Flowchart of data collection procedure.
Data analysis
To test the hypotheses regarding the effects of self-paced administration mode and L1 literacy skills on L2 listening comprehension, we built the Generalized (logistic) linear mixed-effects modelling (GLMM) in R statistical software version 4.0.2 (R Core Team, 2020) to estimate the probability of correct responses in our L2 listening materials, using lme4 package (Bates et al., 2015). We entered the correctness of individual test items (either correct [1] or incorrect [0]) as the outcome variable. GLMM was theoretically appropriate for this analysis, because we had item-level accuracy data that followed a binomial distribution. In other words, for each item, the only possible outcome was either a correct response or an incorrect response. Thus, we had to model the probability of getting a listening comprehension item right taking into account random variation, and GLMMs allowed us to do that. Another benefit of using GLMM was that it helped us minimize the Type I error rate of predictions, by considering random variation between participants and test items.
Regarding the predictor variables, we decided to construct the latent variables of L1 literacy skills to reduce the potential effects of measurement errors of our observed variables of L1 literacy skills (for a similar approach, see Suzuki & Kormos, 2022).

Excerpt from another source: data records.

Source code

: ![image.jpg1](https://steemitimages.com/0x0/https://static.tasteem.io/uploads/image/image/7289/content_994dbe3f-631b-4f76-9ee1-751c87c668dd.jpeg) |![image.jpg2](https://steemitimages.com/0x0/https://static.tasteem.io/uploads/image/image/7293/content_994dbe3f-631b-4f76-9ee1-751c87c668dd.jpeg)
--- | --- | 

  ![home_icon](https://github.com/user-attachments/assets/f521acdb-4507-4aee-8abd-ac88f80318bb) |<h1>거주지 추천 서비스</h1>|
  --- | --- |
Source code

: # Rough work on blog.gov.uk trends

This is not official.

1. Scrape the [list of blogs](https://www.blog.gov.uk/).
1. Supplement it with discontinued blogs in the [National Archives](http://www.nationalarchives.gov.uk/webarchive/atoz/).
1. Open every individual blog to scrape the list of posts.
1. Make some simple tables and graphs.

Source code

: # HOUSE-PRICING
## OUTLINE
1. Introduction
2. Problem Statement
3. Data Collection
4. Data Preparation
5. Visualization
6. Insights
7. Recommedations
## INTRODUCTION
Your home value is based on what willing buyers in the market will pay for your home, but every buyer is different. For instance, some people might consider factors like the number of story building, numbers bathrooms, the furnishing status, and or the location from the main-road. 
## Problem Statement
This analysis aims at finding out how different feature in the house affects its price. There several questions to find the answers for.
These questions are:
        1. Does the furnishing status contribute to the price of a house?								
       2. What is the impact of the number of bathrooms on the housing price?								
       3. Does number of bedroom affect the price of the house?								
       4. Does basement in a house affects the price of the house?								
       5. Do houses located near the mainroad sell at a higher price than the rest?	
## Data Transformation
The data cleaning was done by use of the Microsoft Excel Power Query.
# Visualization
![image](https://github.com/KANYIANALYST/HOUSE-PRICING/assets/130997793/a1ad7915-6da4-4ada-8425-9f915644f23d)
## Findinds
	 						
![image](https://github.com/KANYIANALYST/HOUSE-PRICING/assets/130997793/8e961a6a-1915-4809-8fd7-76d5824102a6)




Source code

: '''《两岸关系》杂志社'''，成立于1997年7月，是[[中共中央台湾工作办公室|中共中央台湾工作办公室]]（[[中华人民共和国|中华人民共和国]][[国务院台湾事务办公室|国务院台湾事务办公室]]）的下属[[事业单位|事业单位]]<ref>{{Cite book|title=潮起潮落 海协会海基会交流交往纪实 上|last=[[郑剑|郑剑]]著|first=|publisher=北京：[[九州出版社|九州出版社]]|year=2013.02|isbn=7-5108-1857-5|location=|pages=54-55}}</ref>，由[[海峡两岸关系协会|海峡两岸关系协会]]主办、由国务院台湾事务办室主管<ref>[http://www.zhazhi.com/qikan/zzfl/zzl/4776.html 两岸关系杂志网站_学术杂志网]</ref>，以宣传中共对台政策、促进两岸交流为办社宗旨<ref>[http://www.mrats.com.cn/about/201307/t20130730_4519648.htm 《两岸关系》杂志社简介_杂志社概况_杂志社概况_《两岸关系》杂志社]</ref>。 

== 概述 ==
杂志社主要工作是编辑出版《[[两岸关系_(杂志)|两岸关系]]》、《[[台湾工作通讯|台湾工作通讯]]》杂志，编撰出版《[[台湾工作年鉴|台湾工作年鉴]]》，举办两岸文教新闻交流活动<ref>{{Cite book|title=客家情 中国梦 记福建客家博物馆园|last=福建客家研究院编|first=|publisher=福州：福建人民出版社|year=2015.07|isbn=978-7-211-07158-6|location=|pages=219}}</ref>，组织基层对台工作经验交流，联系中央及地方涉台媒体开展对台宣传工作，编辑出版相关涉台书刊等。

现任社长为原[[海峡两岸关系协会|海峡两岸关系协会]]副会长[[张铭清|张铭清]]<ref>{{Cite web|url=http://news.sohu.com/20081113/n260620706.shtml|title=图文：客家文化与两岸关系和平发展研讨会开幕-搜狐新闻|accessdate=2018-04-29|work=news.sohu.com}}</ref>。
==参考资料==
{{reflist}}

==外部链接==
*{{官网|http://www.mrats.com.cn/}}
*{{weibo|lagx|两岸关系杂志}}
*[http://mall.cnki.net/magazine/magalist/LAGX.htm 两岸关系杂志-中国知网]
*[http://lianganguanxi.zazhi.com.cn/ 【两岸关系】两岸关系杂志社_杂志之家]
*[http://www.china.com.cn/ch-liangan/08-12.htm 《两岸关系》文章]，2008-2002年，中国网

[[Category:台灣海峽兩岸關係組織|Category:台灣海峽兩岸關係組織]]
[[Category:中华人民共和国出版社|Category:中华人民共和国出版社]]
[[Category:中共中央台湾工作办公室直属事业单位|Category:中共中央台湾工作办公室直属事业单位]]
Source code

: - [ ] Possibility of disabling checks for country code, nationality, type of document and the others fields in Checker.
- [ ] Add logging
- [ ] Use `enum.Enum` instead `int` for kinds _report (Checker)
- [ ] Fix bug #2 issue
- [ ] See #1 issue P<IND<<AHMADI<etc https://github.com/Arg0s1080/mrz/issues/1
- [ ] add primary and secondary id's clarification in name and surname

As Word Reading Test 3 showed little variability and a ceiling effect, we excluded it from the current factor analyses (see Supplementary Materials for the descriptive statistics of all ZLT-II tasks). We conducted an exploratory factor analysis with the remaining L1 measures. Kaiser–Meyer–Olkin value = .774 exceeded the recommended .60, and Bartlett’s Test of Sphericity reached statistical significance (p < .001), supporting the factorability of the correlation matrix. The scree plot revealed a clear break after the fourth component (see Supplementary Materials for scree plot). Four factors with Eigenvalues over 1 were thus extracted (L1 reading speed: Eigenvalue = 5.159; Non-word repetition: Eigenvalue = 1.675; L1 reading accuracy: Eigenvalue = 1.415; L1 naming speed: Eigenvalue = 1.214), which together explained 78.85% of the variance (for factor loadings of the variables, see Supplementary Materials). Based on the results of the factor analysis, we deemed it appropriate to create composite scores using regression factor scores (Tabachnik & Fidell, 2001) for L1 reading speed, non-word repetition, and L1 reading accuracy, and the mathematical average of the two naming speed measures (hereafter, Naming speed). For the sake of the interpretability of GLMM results, all these factor scores were inversed and then submitted to the subsequent GLMM building processes.
Another predictor variable was the administration mode of the listening comprehension tasks. This variable has two levels (the original condition vs the self-paced condition), and we applied simple contrast coding (–0.5, 0.5). Moreover, we included the interaction term between the administration mode and four L1 literacy factor skills as fixed-effect variables. While entering these predictor variables, we also included the random-effect variables of participants, testlets, and test items. Note that individual test items are nested within a particular testlet.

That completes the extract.